Sarah Clark (15m 55s):
So we’re, you know, doing, doing the, you know, doing the testing and you can eat the best diet for you and working on those gut infections and throw out the plastics and all the environmental toxins. But the mental, emotional side of things is equally as impactful as, as that’s why it’s we take a very holistic approach. And then we also do a blood chemsitry review where we’re looking at the blood chemistry through functional reference ranges. Those are for healthy people. Our whole thing is to educated. The tests will tell a story, the health history, the blood chem, talking to the client, of course, and then, okay, here’s the story here.
Sarah Clark (16m 33s):
Here’s what it is for you. And then developing a protocol and then looking at diet changes, looking at movement, looking at sleep with auto sleep is huge for people like optimizing sleep and then looking at stress. So being able to reduce the physical and the mental, emotional stressors is the key.

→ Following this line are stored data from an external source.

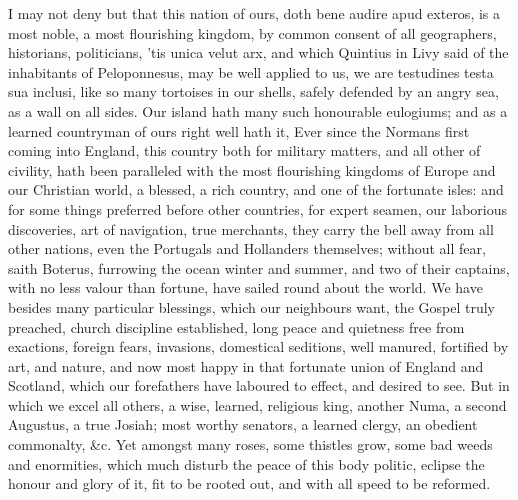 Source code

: {I may not deny but that this nation of ours, doth bene audire apud
exteros, is a most noble, a most flourishing kingdom, by common consent
of all geographers, historians, politicians, 'tis unica velut arx,
and which Quintius in Livy said of the inhabitants of
Peloponnesus, may be well applied to us, we are testudines testa sua
inclusi, like so many tortoises in our shells, safely defended by an
angry sea, as a wall on all sides. Our island hath many such honourable
eulogiums; and as a learned countryman of ours right well hath it,
Ever since the Normans first coming into England, this country
both for military matters, and all other of civility, hath been
paralleled with the most flourishing kingdoms of Europe and our
Christian world, a blessed, a rich country, and one of the fortunate
isles: and for some things preferred before other countries, for
expert seamen, our laborious discoveries, art of navigation, true
merchants, they carry the bell away from all other nations, even the
Portugals and Hollanders themselves; without all fear, saith
Boterus, furrowing the ocean winter and summer, and two of their
captains, with no less valour than fortune, have sailed round about the
world.  We have besides many particular blessings, which our
neighbours want, the Gospel truly preached, church discipline
established, long peace and quietness free from exactions, foreign
fears, invasions, domestical seditions, well manured, fortified by
art, and nature, and now most happy in that fortunate union of England
and Scotland, which our forefathers have laboured to effect, and
desired to see. But in which we excel all others, a wise, learned,
religious king, another Numa, a second Augustus, a true Josiah; most
worthy senators, a learned clergy, an obedient commonalty, \&c. Yet
amongst many roses, some thistles grow, some bad weeds and enormities,
which much disturb the peace of this body politic, eclipse the honour
and glory of it, fit to be rooted out, and with all speed to be
reformed.

}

Christine Okezie (16m 53s):
There’s so much emotion that goes into the particular clients that are, you know, you’re working with and is really struggling with conceiving. As you said, you, you, there’s a lot of hopelessness. There’s a lot of despair. There’s a tendency to kind of focus on this diagnosis. Right. I see what your team is doing is helping people kind of say, well, what else can I see? Right. Taking sort of this wider perspective of, you know, okay, well, what’s really, you know, where can I work now?
Christine Okezie (17m 25s):
Right. And you mentioned your timeline. I think it’s really important. You know, this isn’t an overnight process, but you actually know that you can make some real wonderful changes, meaningful changes in the body to stabilize their health, to optimize their health and what three months,
Sarah Clark (17m 39s):
Right? Yeah. It’s a, it’s a six month a couples coaching program. But yeah, and like the life cycle of the egg is 90 days then sort started the, it takes the a to renew. It takes 90 days for the Adrian you in the life cycle. The sperm is 70 minute to 80 days. So in a very short period of time, you can make massive change for your health and your sperm health, but then the whole, but the body as a whole, like, we start people off by doing the elimination diet, just taking out. And most people come to me saying, I don’t have a food sensitivity. And most people you work with actually do.
Sarah Clark (18m 9s):
So it is those, you know, taking out those inflammatory foods and you can, and I was just talking to someone yesterday and he wasn’t really planning on it, but he had dropped like 27 pounds. So yeah. And it just, just by making some of these changes and there’s, it’s not about starvation for him. It was just, you know, he, he was, he’s a firefighter and he got, you know, eating kind of he’s like, I was eating at the hall with all the guys and I was eating this, this food, and now I’m just eating a cleaner diet.
Sarah Clark (18m 40s):
That’s, that’s, that’s targeted for him
Christine Okezie (18m 43s):
That makes them feel more balanced, gives them more energy. And all of a sudden his body kind of expresses in a different way. Right. Giving you different feedback. That’s right. That’s right. And that’s really what this is, is your, I love that you’re getting folks to really pay attention to their whole body taking care of, you know, all aspects of their wellbeing. So when it comes to the emotional and the energetic piece, how important is it for women too, that you’re working with to see themselves healed, to see themselves, as you said, you know, having, you know, having a healthy baby, having a healthy pregnancy.
Sarah Clark (19m 22s):
Yeah. That is, that is really key. Being able to like having work with people, to help them visualize this working affirmations, like from a, like a spiritual and a mindset issue, it is like to, to slow down, but just because you’re slowing down, doesn’t mean you’re not moving forward, but you don’t have the freaking gas pedal on your head. And I rammed the floorboards and you’re just like panicked. And you’re like, is there’s a, it doesn’t matter if they’re 28 or 38, everyone’s past their point of when they want to have their child.
Sarah Clark (19m 55s):
So it is, yeah. Like they’re very, and it’s, so it can be a lot of panic, biological clock. And then that uncertainty, that’s why I developed the step into your power course with a shamanic therapist, because the uncertainty drives people like bananas, the uncertainty, the ambiguity, I don’t I don’t really know. Like, I don’t know if it’s going to work and no one has a crystal ball, but then it’s like that real pushing energy. So that it’s like, okay, I don’t know what’s going to work. So I’m going to just try to control, like every part of this thing, a lot of times people have put joy on hold.
Sarah Clark (20m 31s):
I’m not able to even do things that they, they enjoy. Like they’ve, they’ve, they’ve separated themselves from their family and friends. There’s a lot of triggers. There’s a lot of pain, which is suppressed. So we work to release that and get it out.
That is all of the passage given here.